EXERCISE DETAILS
Each line of the listing that includes the string "cases" is to be identified and copied.

PROVIDED ENTRIES
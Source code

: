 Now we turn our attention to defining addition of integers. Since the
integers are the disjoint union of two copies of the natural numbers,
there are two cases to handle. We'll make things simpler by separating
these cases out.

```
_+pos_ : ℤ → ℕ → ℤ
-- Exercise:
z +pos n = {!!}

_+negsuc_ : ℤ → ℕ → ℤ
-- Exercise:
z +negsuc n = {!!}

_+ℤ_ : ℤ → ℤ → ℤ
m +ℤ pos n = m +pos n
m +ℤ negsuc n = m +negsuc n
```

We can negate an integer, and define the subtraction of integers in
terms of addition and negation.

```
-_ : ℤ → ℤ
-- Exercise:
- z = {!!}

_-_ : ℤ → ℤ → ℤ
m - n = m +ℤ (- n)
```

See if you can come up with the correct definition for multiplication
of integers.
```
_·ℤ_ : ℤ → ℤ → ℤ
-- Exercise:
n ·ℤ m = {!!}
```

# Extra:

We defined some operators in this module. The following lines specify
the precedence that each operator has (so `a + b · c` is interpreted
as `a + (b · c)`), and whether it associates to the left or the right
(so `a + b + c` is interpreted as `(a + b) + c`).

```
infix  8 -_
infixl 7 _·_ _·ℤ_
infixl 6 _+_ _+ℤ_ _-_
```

ANSWER BOX
there are two cases to handle. We'll make things simpler by separating
these cases out.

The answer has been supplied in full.